• Task objective: Your answer should hold only the line containing "Tutto questo può" and each line that follows it in the listing, copied exactly.

─── Provided entries

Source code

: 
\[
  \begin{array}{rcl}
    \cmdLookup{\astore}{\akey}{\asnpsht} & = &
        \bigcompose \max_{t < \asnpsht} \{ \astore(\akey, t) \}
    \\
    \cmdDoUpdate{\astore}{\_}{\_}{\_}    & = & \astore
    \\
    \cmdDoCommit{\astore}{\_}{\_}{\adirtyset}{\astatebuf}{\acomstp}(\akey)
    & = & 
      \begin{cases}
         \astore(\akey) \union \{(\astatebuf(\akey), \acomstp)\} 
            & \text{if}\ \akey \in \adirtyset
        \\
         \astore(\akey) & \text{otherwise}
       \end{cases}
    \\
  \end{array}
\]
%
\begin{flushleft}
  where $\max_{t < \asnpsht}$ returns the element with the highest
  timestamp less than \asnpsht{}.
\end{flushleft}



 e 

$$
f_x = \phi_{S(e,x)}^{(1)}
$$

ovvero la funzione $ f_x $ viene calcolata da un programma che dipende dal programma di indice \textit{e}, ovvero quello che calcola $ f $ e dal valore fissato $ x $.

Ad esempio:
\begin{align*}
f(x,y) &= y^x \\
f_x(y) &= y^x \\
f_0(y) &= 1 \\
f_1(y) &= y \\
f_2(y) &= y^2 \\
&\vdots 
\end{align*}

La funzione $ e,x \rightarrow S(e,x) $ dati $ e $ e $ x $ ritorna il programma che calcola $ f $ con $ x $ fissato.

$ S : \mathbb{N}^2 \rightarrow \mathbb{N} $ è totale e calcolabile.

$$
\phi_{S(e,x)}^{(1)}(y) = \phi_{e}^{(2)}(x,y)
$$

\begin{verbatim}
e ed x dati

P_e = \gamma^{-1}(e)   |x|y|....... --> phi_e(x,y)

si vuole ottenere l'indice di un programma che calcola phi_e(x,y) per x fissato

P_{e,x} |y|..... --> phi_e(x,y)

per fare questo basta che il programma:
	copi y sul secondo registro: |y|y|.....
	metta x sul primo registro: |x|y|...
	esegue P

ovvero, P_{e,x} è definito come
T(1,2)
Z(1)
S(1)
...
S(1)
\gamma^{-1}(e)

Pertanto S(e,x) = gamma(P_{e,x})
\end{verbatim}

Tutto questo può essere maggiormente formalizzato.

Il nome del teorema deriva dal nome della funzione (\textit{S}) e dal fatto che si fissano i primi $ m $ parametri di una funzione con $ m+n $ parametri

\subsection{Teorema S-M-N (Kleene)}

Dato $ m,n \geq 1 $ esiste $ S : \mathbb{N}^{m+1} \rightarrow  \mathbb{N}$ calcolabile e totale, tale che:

──────

• Task result:
Tutto questo può essere maggiormente formalizzato.

Il nome del teorema deriva dal nome della funzione (\textit{S}) e dal fatto che si fissano i primi $ m $ parametri di una funzione con $ m+n $ parametri

\subsection{Teorema S-M-N (Kleene)}

Dato $ m,n \geq 1 $ esiste $ S : \mathbb{N}^{m+1} \rightarrow  \mathbb{N}$ calcolabile e totale, tale che:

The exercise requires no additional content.